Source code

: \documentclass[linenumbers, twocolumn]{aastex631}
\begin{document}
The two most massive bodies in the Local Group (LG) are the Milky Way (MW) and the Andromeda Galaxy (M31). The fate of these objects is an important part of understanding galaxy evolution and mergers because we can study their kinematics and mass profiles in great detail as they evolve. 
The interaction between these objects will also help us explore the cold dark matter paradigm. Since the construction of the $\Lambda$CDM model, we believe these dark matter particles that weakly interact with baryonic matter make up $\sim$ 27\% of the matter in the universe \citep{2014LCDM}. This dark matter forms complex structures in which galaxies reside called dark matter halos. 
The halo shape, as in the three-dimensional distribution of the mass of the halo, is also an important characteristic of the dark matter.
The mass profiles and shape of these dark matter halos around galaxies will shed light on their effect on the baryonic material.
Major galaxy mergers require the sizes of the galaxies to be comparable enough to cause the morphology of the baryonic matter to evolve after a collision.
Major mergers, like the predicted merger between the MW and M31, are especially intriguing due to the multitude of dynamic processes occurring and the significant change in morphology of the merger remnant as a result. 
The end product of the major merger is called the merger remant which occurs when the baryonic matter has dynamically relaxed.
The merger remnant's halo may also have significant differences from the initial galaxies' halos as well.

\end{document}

------------------------------------------------------------

-- What you should do --
Go through the entries and return each line where the word "profiles" occurs.

-- Worked solution --
The two most massive bodies in the Local Group (LG) are the Milky Way (MW) and the Andromeda Galaxy (M31). The fate of these objects is an important part of understanding galaxy evolution and mergers because we can study their kinematics and mass profiles in great detail as they evolve. 
The mass profiles and shape of these dark matter halos around galaxies will shed light on their effect on the baryonic material.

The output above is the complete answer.